Sunday, September 01, 2013

1 September 2013

“On common sense and true humility”
Proverbs 25:6-7; Luke 14:1-14
OT 22C
1 September 2013


At first read, our texts today from Proverbs and Luke’s Gospel appear, well, less Scripture-like and more, just plain old-fashioned common sense.
The Word from Proverbs is proverb-like: When you’re in the presence of the king or someone else who is your superior, don’t assume to put yourself on their level, because you will likely be asked to step down from that place.
And Jesus builds on this word, a word he surely knew well, as do we, too … when you’re invited to a wedding banquet, don’t automatically take a seat at the head table, because … unless you are the bride, or groom, or in the immediate wedding party, you will undoubtedly be asked to move when those who are supposed to be sitting there, finally come and take their places.
So Jesus’ observation about how those guests of the religious leader jockeyed for position at the table … Luke calls it a parable, but it really isn’t, it’s just Jesus making a reflection on his observation that would, likely, have given everyone around the table pause … left them staring at their shoes … because the thing about stating the common sense word, the practical response, is that it’s simply not arguable.
Oops.
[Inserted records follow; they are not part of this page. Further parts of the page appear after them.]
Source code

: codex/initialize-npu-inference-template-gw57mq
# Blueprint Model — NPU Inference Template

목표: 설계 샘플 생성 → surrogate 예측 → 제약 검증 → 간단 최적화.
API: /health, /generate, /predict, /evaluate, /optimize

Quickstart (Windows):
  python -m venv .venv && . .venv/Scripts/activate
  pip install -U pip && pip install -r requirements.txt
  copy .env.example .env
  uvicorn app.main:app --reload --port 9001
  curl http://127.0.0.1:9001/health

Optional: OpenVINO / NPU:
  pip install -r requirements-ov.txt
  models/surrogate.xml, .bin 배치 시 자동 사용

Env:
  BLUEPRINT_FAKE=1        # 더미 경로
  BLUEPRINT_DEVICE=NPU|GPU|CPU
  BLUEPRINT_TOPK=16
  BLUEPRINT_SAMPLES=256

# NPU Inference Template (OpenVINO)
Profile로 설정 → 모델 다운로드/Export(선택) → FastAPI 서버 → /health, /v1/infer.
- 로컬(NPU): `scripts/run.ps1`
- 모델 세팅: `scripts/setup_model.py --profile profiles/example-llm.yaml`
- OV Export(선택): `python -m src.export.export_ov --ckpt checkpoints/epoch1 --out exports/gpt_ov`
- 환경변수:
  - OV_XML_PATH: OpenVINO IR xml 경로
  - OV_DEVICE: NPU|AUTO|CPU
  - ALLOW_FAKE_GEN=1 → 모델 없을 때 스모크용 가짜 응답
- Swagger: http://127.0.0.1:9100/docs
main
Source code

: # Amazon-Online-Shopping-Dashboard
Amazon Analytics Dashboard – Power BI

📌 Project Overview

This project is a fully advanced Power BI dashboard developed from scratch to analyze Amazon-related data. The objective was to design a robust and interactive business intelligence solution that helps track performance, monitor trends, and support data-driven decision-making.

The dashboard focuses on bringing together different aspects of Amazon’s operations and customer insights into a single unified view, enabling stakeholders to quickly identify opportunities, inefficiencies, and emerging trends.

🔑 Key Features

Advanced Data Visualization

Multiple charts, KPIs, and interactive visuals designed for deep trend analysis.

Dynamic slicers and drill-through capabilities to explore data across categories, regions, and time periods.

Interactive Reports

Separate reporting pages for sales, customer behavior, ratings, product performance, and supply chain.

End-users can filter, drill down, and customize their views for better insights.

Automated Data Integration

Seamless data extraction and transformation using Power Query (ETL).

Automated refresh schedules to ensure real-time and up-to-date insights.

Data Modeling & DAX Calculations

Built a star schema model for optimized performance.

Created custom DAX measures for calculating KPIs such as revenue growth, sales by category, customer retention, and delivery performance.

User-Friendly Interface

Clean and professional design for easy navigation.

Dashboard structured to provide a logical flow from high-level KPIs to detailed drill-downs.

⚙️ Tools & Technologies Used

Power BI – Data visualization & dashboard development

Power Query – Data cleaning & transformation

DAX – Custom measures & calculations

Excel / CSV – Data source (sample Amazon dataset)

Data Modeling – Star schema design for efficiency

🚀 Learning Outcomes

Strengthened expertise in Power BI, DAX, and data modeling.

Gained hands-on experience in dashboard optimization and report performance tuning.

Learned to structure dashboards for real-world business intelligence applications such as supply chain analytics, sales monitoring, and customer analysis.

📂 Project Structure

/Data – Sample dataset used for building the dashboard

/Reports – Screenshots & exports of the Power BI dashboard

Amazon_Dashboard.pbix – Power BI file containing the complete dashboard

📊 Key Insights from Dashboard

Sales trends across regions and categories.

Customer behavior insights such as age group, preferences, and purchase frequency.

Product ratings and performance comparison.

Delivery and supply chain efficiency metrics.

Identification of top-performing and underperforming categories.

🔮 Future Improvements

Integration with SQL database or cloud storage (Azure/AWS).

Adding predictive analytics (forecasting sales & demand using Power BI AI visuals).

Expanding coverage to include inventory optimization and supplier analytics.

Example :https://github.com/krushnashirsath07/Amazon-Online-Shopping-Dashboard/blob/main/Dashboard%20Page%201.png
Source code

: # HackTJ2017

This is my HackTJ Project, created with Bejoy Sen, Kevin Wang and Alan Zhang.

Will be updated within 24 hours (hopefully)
We goofed.
And it doesn’t take a rabbi to point that out. A child could have said the same thing.
No, it’s not a parable at all until Jesus makes a subtle transition in his words to them … that “summing up line” is what makes this parable-material, a theological teaching moment for him, rather than just stating the obvious:

For all who exalt themselves will be humbled, and those who humble themselves will be exalted.

Here, now, is where faith comes into the conversation.
Jesus takes this from a reiteration of common sense living together to his saying, giving, teaching, a Word about humility.
Oh, yes, common sense living had, has a word to say in this second half of the story, too. It’s called reciprocity, the way the world works, in the vernacular, you scratch my back, I’ll scratch yours.
Why had Jesus been invited to this dinner?
Perhaps the Pharisee … the text’s label for that nameless religious leader … perhaps he thought that because he had invited Jesus to dine with him, perhaps Jesus would show his gratitude by doing some sort of miracle there before him, before them, at that dinner.
That is, after all, what Jesus has just been about, in the Gospel text from last Sunday … healing the woman crippled for eighteen years … that is also what Jesus has been about in the verses “missing” from our text today … you’ll note that the Gospel reading goes from chapter fourteen verse one, to verse seven.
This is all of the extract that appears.